Constraints on beliefs 

Consider a simple coordination game (the payoff matrix is to the right).  The row player can play a if he can reasonably believe that the column player could play A, since a is a best response to A.  He can reasonably believe that the column player can play A if it is reasonable for the column player to believe that the row player could play a.  She can believe that he will play a if it is reasonable for her to believe that he could play a, etc.

This provides an infinite chain of consistent beliefs that result in the players playing (a, A).  This makes (a, A) a rationalizable pair of actions.  A similar process can be repeated for (b, B).  

As an example where not all strategies are rationalizable, consider a prisoner's dilemma pictured to the left.  Row player would never play c, since c is not a best response to any strategy by the column player.  For this reason, c is not rationalizable.   

Conversely, for two-player games, the set of all rationalizable strategies can be found by iterated elimination of strictly dominated strategies. For this method to hold however, one also needs to consider strict domination by mixed strategies. Consider the game on the right with payoffs of the column player omitted for simplicity.
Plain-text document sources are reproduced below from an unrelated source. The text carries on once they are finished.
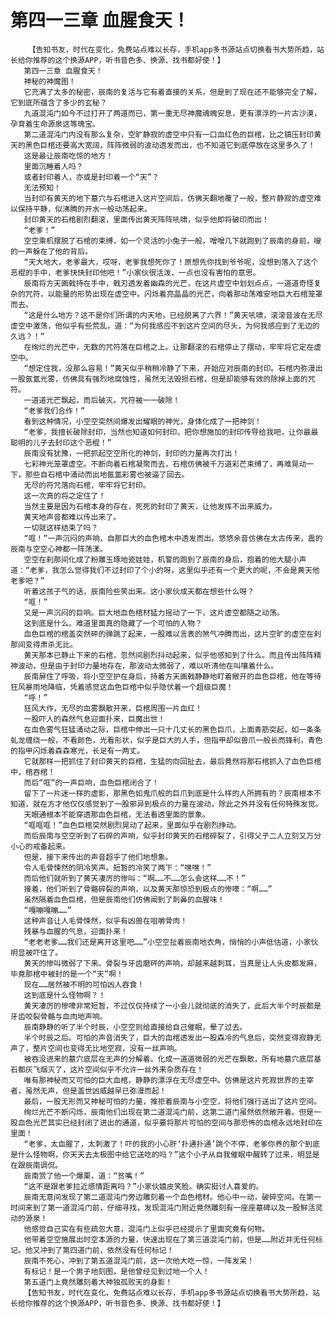 # 第四一三章 血腥食天！
        【告知书友，时代在变化，免费站点难以长存，手机app多书源站点切换看书大势所趋，站长给你推荐的这个换源APP，听书音色多、换源、找书都好使！】
       第四一三章 血腥食天！
       神秘的神魔图！
       它充满了太多的秘密，辰南的复活与它有着直接的关系，但是到了现在还不能够完全了解，它到底所蕴含了多少的玄秘？
       九道混沌门如今不过打开了两道而已，第一重无尽神魔魂魄安息，更有漂浮的一片古沙漠，孕育着生命源泉这等瑰宝。
       第二道混沌门内没有那么复杂，空旷静寂的虚空中只有一口血红色的巨棺，比之镇压封印黄天的黑色巨棺还要高大宽阔，阵阵微弱的波动透发而出，也不知道它到底停放在这里多久了！
       这是最让辰南吃惊的地方！
       里面沉睡着人吗？
       或者封印着人，亦或是封印着一个“天”？
       无法预知！
       当封印有黄天的地下墓穴与石棺进入这片空间后，仿佛天翻地覆了一般，整片静寂的虚空难以保持平静，似沸腾的开水一般动荡起来。
       封印黄天的石棺剧烈翻滚，里面传出黄天阵阵吼啸，似乎他即将破印而出！
       “老爹！”
       空空乘机摆脱了石棺的束缚，如一个灵活的小兔子一般，噌噌几下就跑到了辰南的身前，嗖的一声躲在了他的背后。
       “天大地大，老爹最大，哎呀，老爹我想死你了！原想先你找到爷爷呢，没想到落入了这个恶棍的手中，老爹快快封印他吧！”小家伙很活泼，一点也没有害怕的意思。
       辰南将方天画戟持在手中，戟刃透发着幽森的光芒，在这片虚空中划划点点，一道道奇怪复杂的咒符，以能量的形势出现在虚空中。闪烁着亮晶晶的光芒，向着那动荡难安地巨大石棺笼罩而去。
       “这是什么地方？这不是你们所谓的内天地，已经脱离了六界！”黄天吼啸，滚滚音波在无尽虚空中激荡，他似乎有些荒乱，道：“为何我感应不到这片空间的尽头，为何我感应到了无边的久远？！”
       在绚烂的光芒中，无数的咒符落在巨棺之上。让那翻滚的石棺停止了摆动，牢牢将它定在虚空中。
       “想定住我，没那么容易！”黄天似乎稍稍冷静了下来，开始应对辰南的封印。石棺内弥漫出一股氤氲光雾，仿佛具有强烈地腐蚀性，虽然无法毁损石棺，但是却能够有效的除掉上面的咒符。
       一道道光芒飘起，而后破灭。咒符被一一破除！
       “老爹我们合作！”
       看到这种情况，小空空突然间爆发出耀眼的神光，身体化成了一把神剑！
       “老爹，我擅长破除封印，当然也知道如何封印。把你想施加的封印传导给我吧，让你最最聪明的儿子去封印这个恶棍！”
       辰南没有犹豫，一把抓起空空所化的神剑，封印的力量再次打出！
       七彩神光笼罩虚空。不断向着石棺凝聚而去，石棺仿佛被千万道彩芒束缚了，再难晃动一下，那些自石棺中涌动而出地氤氲彩雾也被逼了回去。
       无尽的符咒落向石棺，牢牢将它封印。
       这一次真的将之定住了！
       当然主要是因为石棺本身的存在，死死的封印了黄天，让他发挥不出来威力。
       黄天地声音都难以传出来了。
       一切就这样结束了吗？
       “哐！”一声沉闷的声响，自那巨大的血色棺木中透发而出。悠悠余音仿佛在太古传来，震的辰南与空空心神都一阵荡漾。
       空空在刹那间化成了粉雕玉琢地瓷娃娃，机警的跑到了辰南的身后，抱着的他大腿小声道：“老爹，我怎么觉得我们不过封印了个小的呀，这里似乎还有一个更大的呢，不会是黄天他老爹吧？”
       听着这孩子气的话，辰南险些笑出来。这小家伙成天都在想些什么呀？
       “哐！”
       又是一声沉闷的巨响。巨大地血色棺材猛力摇动了一下，这片虚空都随之动荡。
       这到底是什么。难道里面真的隐藏了一个可怕的人物？
       血色巨棺的棺盖突然砰的弹跳了起来，一股难以言表的煞气冲腾而出，这片空旷的虚空在刹那间变得肃杀无比。
       黄天那本已静止下来的石棺，忽然间剧烈抖动起来，似乎他感知到了什么。而且传出阵阵精神波动，但是由于封印力量地存在，那波动太微弱了，难以听清他在叫嚷着什么。
       辰南屏住了呼吸，将小空空护在身后，持着方天画戟静静地盯着敞开的血色巨棺，他在等待狂风暴雨地降临，凭着感觉这血色巨棺中似乎隐伏着一个超级巨魔！
       “呼！”
       狂风大作，无尽的血雾飘散开来，巨棺周围一片血红！
       一股吓人的森然气息迎面扑来，巨魔出世！
       在血色雾气狂猛涌动之际，巨棺中伸出一只十几丈长的黑色巨爪，上面青筋突起，如一条条虬龙缠绕一般，不看颜色，光看形状，似乎是巨大的人手，但指甲却似兽爪一般长而锋利，青色的指甲闪烁着森森寒光，长足有一两丈。
       它就那样一把抓住了封印黄天的巨棺，生猛的向回扯去，最后竟然将那石棺抓入了血色巨棺中，棺吞棺！
       而后“哐”的一声巨响，血色巨棺闭合了！
       留下了一片迷一样的虚影，那黑色如鬼爪般的巨爪到底是什么样的人所拥有的？辰南根本不知道，就在方才他仅仅感觉到了一股邪异到极点的力量在波动，除此之外并没有任何特殊发觉。
       天眼通根本不能穿透那血色巨棺，无法看透里面的景象。
       “哐哐哐！”血色巨棺突然剧烈晃动了起来，里面似乎在剧烈挣动。
       而后辰南与空空听到了石碎的声响，似乎封印黄天的石棺碎裂了，引得父子二人立刻又万分小心的戒备起来。
       但是，接下来传出的声音超乎了他们地想象。
       令人毛骨悚然的阴冷笑声。短暂的冷笑了两下：“嘿嘿！”
       而后他们就听到了黄天凄厉的惨叫：“啊……不……怎么会这样……不！”
       接着，他们听到了骨骼碎裂的声响，以及黄天那惊恐到极点的惨嚎：“啊……”
       虽然隔着血色巨棺，但是辰南他们仿佛闻到了刺鼻的血腥味！
       “嘎嘣嘎嘣……”
       这种声音让人毛骨悚然，似乎有凶兽在咀嚼骨肉！
       残暴与血腥的气息，迎面扑来！
       “老老老爹……我们还是离开这里吧……”小空空扯着辰南地衣角，悄悄的小声低估道，小家伙明显被吓住了。
       黄天的惨叫微弱了下来。骨裂与牙齿磨砰的声响，却越来越刺耳，当真是让人头皮都发麻，毕竟那棺中被封的是一个“天”啊！
       现在……居然被不明的可怕凶人吞食！
       这到底是什么怪物啊？！
       黄天凄厉的惨嚎非常短暂，不过仅仅持续了一小会儿就彻底的消失了，此后大半个时辰都是牙齿咬裂骨骼与血肉地声响。
       辰南静静的听了半个时辰，小空空则给直接给自己催眠，晕了过去。
       半个时辰之后。可怕的声音消失了，巨大的血棺透发出一股森冷的气息后，突然变得寂静无声了，整片空间也变得无比地空寂，没有一丝声响。
       被吞没进来的墓穴底层在无声的分解着。化成一道道微弱的光芒在飘散，所有地墓穴底层基石都灰飞烟灭了，这片空间似乎不允许一丝外来杂质存在！
       唯有那神秘而又可怕的巨大血棺，静静的漂浮在无尽虚空中。仿佛是这片死寂世界的主宰者，虽然无声，但是盖世凶威越早已弥漫而起！
       最后，一股无形而又神秘可怕的力量，推拒着辰南与小空空，将他们强行送出了这片空间。
       绚烂光芒不断闪烁，辰南他们出现在第二道混沌门前，这第二道门虽然依然敞开着。但是一股血色光芒其实已经封闭了进出的通道，似乎要将那片可怕的空间与那恐怖的血棺永远地封印在里面！
       “老爹，太血腥了，太刺激了！吓的我的小心肝‘扑通扑通’跳个不停，老爹你养的那个到底是什么怪物啊，你天天去太极图中给它送吃的吗？”这个小子从自我催眠中醒转了过来，明显是在跟辰南调侃。
       辰南赏了他一个爆栗，道：“贫嘴！”
       “这不是跟老爹拉近感情距离吗？”小家伙嬉皮笑脸。确实挺讨人喜爱的。
       辰南无意间发现了第二道混沌门旁边雕刻着一个血色棺材。他心中一动，破碎空间。在第一时间来到了第一道混沌门前，仔细寻找，发现混沌门附近竟然雕刻有一座座墓碑以及一股鲜活灵动的源泉！
       他感觉自己实在有些疏忽大意，混沌门上似乎已经提示了里面究竟有何物。
       他带着空空施展出时空本源的力量，快速出现在了第三道混沌门前，但是……附近并无任何标记。他又冲到了第四道门前，依然没有任何标记！
       辰南不死心，冲到了第五道混沌门前，这一次他大吃一惊，一阵发呆！
       有标记！是一个男子地刻图，是他曾经见到过地一个人！
       第五道门上竟然雕刻着大神独孤败天的身影！
       【告知书友，时代在变化，免费站点难以长存，手机app多书源站点切换看书大势所趋，站长给你推荐的这个换源APP，听书音色多、换源、找书都好使！】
Notice that "b" is not strictly dominated by either "t" or "m" in the pure strategy sense, but it is still dominated by a strategy that would mix "t" and "m" with probability of each equal to 1/2. This is due to the fact that given any belief about the action of the column player, the mixed strategy will always yield higher expected payoff. This implies that "b" is not rationalizable.

Moreover, "b" is not a best response to either "L" or "R" or any mix of the two. This is because an action that is not rationalizable can never be a best response to any opponent's strategy (pure or mixed). This would imply another version of the previous method of finding rationalizable strategies as those that survive the iterated elimination of strategies that are never a best response (in pure or mixed sense).
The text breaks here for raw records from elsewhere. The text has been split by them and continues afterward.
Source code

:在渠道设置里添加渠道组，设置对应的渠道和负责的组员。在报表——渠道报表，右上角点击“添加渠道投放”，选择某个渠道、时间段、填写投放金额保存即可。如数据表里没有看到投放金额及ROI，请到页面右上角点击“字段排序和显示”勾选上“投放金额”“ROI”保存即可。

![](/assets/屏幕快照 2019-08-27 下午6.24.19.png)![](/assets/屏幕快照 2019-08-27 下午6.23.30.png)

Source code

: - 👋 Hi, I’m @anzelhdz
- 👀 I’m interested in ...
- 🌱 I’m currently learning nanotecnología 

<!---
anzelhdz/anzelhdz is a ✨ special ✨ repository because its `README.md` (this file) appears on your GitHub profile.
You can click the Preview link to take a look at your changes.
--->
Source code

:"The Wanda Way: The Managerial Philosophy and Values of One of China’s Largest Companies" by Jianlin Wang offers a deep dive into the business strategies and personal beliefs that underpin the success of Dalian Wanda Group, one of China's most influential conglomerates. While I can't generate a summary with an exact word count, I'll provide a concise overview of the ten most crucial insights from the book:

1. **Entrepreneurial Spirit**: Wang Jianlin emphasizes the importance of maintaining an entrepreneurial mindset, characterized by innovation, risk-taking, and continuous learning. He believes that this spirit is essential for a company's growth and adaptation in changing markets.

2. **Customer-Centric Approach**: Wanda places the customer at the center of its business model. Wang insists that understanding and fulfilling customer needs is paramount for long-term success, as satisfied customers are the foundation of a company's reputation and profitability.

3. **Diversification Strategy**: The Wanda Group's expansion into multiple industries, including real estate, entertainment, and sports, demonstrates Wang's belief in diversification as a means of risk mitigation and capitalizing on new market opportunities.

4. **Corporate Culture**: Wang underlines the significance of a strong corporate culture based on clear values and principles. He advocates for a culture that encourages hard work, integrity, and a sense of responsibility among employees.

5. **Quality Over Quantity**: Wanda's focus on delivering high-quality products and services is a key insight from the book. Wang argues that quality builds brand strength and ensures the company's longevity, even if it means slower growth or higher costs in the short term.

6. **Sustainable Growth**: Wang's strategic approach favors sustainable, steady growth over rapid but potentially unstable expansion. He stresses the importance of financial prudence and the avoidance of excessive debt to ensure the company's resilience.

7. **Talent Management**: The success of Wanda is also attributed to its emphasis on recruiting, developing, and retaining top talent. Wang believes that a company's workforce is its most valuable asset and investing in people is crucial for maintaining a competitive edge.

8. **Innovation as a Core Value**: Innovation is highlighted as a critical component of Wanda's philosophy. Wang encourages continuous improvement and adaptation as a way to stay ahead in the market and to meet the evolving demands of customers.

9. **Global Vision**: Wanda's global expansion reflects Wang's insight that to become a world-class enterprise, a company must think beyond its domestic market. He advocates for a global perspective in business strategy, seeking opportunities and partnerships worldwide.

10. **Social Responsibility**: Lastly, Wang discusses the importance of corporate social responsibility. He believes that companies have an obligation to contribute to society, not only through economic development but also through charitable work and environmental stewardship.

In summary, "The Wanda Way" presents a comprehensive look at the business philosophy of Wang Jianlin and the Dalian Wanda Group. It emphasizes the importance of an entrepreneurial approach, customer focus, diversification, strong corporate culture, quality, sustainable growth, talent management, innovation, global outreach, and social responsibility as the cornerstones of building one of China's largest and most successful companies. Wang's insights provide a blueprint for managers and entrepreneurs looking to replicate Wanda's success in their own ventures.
In games with more than two players, however, there may be strategies that are not strictly dominated, but which can never be the best response.  By the iterated elimination of all such strategies one can find the rationalizable strategies for a multiplayer game.

Rationalizability and Nash equilibria 

It can be easily proved that a Nash equilibrium is a rationalizable equilibrium; however, the converse is not true.  Some rationalizable equilibria are not Nash equilibria.  This makes the rationalizability concept a generalization of Nash equilibrium concept.  

As an example, consider the game matching pennies pictured to the right.  In this game the only Nash equilibrium is row playing h and t with equal probability and column playing H and T with equal probability.  However, all the pure strategies in this game are rationalizable.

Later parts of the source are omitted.